Pemerintah harus langkah konkret untuk memperbaiki sektor perkebunan sawit.

Rep: Lintar Satria/ Red: Satria K Yudha
Foto udara lahan perkebunan kelapa sawit skala besar dan tanaman mangrove di kawasan penyangga Cagar Alam Hutan Bakau Pantai Timur Sumatera, Mendahara, Tanjungjabung Timur, Jambi, Rabu (10/8/2022).
Foto: ANTARA/Wahdi Septiawan
Foto udara lahan perkebunan kelapa sawit skala besar dan tanaman mangrove di kawasan penyangga Cagar Alam Hutan Bakau Pantai Timur Sumatera, Mendahara, Tanjungjabung Timur, Jambi, Rabu (10/8/2022).

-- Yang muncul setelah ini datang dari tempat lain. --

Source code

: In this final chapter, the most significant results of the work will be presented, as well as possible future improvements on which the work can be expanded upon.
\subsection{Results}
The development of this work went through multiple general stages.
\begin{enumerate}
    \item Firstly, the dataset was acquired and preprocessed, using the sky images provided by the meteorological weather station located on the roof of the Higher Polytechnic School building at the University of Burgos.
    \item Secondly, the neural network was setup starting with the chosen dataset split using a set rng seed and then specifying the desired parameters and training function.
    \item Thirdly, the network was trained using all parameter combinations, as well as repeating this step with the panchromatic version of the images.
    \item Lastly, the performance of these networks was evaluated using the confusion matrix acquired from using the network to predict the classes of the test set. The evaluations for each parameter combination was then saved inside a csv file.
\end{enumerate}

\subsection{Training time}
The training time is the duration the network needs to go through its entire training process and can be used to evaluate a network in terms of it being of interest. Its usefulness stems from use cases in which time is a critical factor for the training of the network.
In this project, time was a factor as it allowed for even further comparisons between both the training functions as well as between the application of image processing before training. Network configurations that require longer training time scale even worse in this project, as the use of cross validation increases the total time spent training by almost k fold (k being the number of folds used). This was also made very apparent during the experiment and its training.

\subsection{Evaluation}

REPUBLIKA.CO.ID, JAKARTA – Direktur Sawit Watch Achmad Surambo menilai penundaan implementasi kebijakan Uni Eropa tentang Deforestasi (EUDR) dapat menghambat upaya perbaikan dalam sektor perkebunan sawit di Indonesia.  Surambo menjelaskan bahwa EUDR dirancang untuk mencegah produk sawit yang berasal dari lahan yang dibuka di hutan masuk ke pasar Uni Eropa.

“Jika EUDR ditunda, potensi perbaikan dalam pengelolaan sawit dan perlindungan hutan juga akan tertunda,” kata Surambo kepada Republika, Kamis (19/12/2024). 

Baca Juga

Ia menekankan bahwa kebijakan ini penting untuk mengurangi kontribusi deforestasi yang disebabkan oleh industri sawit. Surambo juga menyoroti dampak penundaan ini terhadap petani kecil, yang sering kali menghadapi masalah legalitas dalam pengelolaan kebun mereka.

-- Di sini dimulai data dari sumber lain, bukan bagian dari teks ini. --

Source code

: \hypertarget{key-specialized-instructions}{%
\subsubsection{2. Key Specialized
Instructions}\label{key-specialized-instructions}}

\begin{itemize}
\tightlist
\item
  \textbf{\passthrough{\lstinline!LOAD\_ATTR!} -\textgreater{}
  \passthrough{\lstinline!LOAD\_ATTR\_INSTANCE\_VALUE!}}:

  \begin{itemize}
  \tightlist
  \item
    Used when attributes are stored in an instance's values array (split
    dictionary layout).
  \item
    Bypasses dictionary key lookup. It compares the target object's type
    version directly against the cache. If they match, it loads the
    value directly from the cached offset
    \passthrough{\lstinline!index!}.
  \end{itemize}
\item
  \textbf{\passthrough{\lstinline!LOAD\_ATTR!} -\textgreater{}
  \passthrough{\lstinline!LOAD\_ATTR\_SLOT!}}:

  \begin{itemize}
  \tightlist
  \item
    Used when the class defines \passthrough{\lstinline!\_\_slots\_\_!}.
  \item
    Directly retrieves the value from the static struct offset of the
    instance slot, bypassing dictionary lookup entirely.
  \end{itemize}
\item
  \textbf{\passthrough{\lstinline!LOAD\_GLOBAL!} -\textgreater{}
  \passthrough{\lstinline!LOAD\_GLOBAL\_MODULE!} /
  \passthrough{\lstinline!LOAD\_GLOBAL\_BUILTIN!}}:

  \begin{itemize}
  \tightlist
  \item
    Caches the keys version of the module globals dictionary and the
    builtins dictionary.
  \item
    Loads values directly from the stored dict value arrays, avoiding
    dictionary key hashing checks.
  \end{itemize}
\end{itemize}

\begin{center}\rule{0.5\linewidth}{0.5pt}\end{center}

 “Petani-petani swadaya yang memiliki lahan kecil antara 2 hingga 4 hektare sangat terdampak. Mereka perlu memastikan kebun mereka sesuai dengan regulasi yang ada,” ujarnya.

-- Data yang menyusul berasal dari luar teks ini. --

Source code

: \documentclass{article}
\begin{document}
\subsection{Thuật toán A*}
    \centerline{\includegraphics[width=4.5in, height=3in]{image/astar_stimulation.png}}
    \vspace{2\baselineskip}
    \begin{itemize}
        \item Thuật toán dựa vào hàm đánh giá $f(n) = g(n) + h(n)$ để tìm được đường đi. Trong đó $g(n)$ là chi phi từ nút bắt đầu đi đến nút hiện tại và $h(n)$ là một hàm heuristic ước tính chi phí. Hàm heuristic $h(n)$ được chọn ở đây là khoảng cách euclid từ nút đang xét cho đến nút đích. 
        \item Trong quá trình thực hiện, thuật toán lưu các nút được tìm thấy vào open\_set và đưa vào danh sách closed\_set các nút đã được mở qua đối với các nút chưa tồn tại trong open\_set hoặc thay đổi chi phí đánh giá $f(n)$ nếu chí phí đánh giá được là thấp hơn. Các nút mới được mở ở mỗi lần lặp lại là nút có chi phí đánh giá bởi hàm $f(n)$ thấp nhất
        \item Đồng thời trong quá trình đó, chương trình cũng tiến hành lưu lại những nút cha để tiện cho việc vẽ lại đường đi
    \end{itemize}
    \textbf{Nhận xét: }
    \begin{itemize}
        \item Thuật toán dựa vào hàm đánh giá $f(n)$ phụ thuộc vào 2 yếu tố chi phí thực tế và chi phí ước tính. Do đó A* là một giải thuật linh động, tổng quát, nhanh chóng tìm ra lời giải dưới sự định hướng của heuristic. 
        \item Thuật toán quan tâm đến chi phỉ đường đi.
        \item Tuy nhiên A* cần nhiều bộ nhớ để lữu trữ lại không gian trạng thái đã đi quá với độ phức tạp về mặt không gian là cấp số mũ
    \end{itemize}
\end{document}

Lebih lanjut, Surambo menjelaskan bahwa pemerintah Indonesia harus memanfaatkan EUDR untuk memperbaiki pengelolaan perkebunan sawit melalui program Surat Tanda Daftar Budidaya (STDB). Program ini diharapkan dapat membantu petani kecil dalam mendapatkan legalitas yang lebih kuat untuk kebun mereka.

“Pemerintah harus fokus pada penguatan legalitas dan pendataan petani sawit, sesuai dengan mandat dari Instruksi Presiden Nomor 6 Tahun 2019 tentang Rencana Aksi Nasional Kelapa Sawit Berkelanjutan,” tambahnya.

Surambo juga mencatat bahwa meskipun industri besar mungkin tidak terpengaruh oleh penundaan EUDR, tekanan untuk mematuhi standar lingkungan semakin meningkat. “Aspek lingkungan kini menjadi penting dalam bisnis, dan tidak boleh ada lagi pembukaan lahan sawit di kawasan hutan,” tegasnya.

Ia menekankan bahwa perbaikan dalam pengelolaan hutan dan perkebunan sawit harus tetap dilakukan, terlepas dari adanya EUDR. “Kita harus menyelesaikan masalah sawit yang ada di kawasan hutan, sekitar 3,4 juta hektare, tanpa menunggu kebijakan dari luar,” pungkas Surambo.

Dengan penundaan ini, Surambo berharap pemerintah Indonesia dapat mengambil langkah konkret untuk memperbaiki sektor perkebunan sawit dan melindungi hutan, demi keberlanjutan lingkungan dan kesejahteraan petani.  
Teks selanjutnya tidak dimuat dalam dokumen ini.